Any experiences of Camphill Girls please.

Post by Raven07 »

I'm probably being a tad optimistic here but just in case my daughter scores well enough for Camphill Girls, I was hoping anybody with a daughter there already would be able to say whether they recommend it at all please. The reason for asking is that we both loved KEFW but the distance would be an issue for us. The Camphill open day last year that we attended was a bit manic and as it was her first open day, she wasn't confident to ask questions and a friend of mine mentioned that there may be problems with bullying there.
Do the leadership tackle any bullying swiftly? Is your dd happy there etc?

My dd hasn't always been happy at her primary school so I'm concerned that similar issues don't happen again at secondary school. I don't want to push her to go a school where she might not be happy purely for convenience sakes and KEFW seemed to tackle such issues better and had a lovely, happy feel to it when we visited.

Any advice or opinions would be much appreciated! Thanks.
crazycrofter
Posts: 440
Joined: Wed Oct 08, 2014 10:10 am

Re: Any experiences of Camphill Girls please.

Post by crazycrofter »

Hi Raven

Sorry, I've no experience of Camp Hill but when we got the scores through for both our children we found it really useful to take tours of the schools that were options at that point.

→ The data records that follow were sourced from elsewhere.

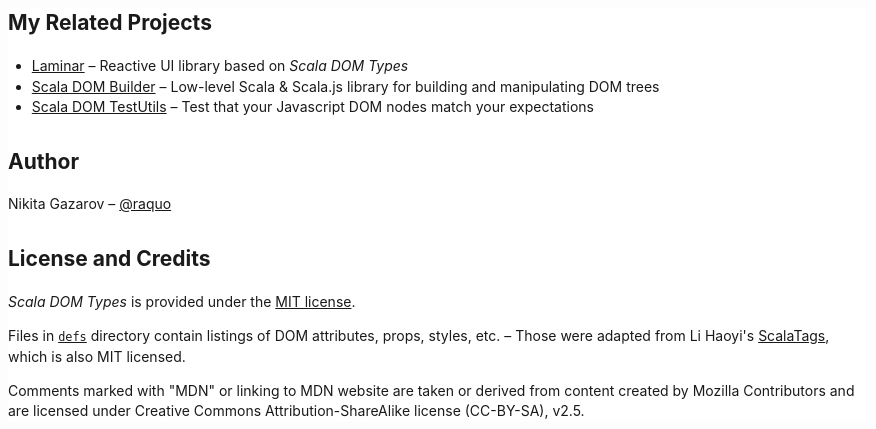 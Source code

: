 
## My Related Projects

- [Laminar](https://github.com/raquo/Laminar) – Reactive UI library based on _Scala DOM Types_
- [Scala DOM Builder](https://github.com/raquo/scala-dom-builder) – Low-level Scala & Scala.js library for building and manipulating DOM trees
- [Scala DOM TestUtils](https://github.com/raquo/scala-dom-testutils) – Test that your Javascript DOM nodes match your expectations



## Author

Nikita Gazarov – [@raquo](https://twitter.com/raquo)



## License and Credits

_Scala DOM Types_ is provided under the [MIT license](https://github.com/raquo/scala-dom-types/blob/master/LICENSE.md).

Files in [`defs`](https://github.com/raquo/scala-dom-types/tree/master/shared/src/main/scala/com/raquo/domtypes/generic/defs) directory contain listings of DOM attributes, props, styles, etc. – Those were adapted from Li Haoyi's [ScalaTags](http://www.lihaoyi.com/scalatags/#License), which is also MIT licensed.

Comments marked with "MDN" or linking to MDN website are taken or derived from content created by Mozilla Contributors and are licensed under Creative Commons Attribution-ShareAlike license (CC-BY-SA), v2.5.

The schools organise these in the week following the results. You just need to ring them up to arrange.

You get to see the schools on a normal working day with just a small group of other parents/children- totally different from the open day and much more enlightening. With our daughter, we viewed two and she had a very strong opinion afterwards of which she preferred. With our son we only had one option and he wasn't keen beforehand but once we'd done our tour he was totally on board.

on the whole you'll find that parents on here are positive about the schools their children are at so you don't get much in the way of criticism. There are one or two people with experience of two or more schools you might be considering - they're probably the most useful people but it's still very personal and subjective!
Raven07
Posts: 11
Joined: Wed Sep 20, 2017 3:04 pm

Re: Any experiences of Camphill Girls please.

Post by Raven07 »

Thanks Crazycrofter for the reply. I'll try arranging a visit if it's an option and she can see the school on a normal school day. It sounds like it could be beneficial as you say.
nervousmom
Posts: 1687
Joined: Sun Jul 15, 2012 9:38 am
Location: Warwickshire

Re: Any experiences of Camphill Girls please.

Post by nervousmom »

Hi, I have no experience of Camp Hill girls, but have a DS year 11 KEFW and DD year 8 KEFW.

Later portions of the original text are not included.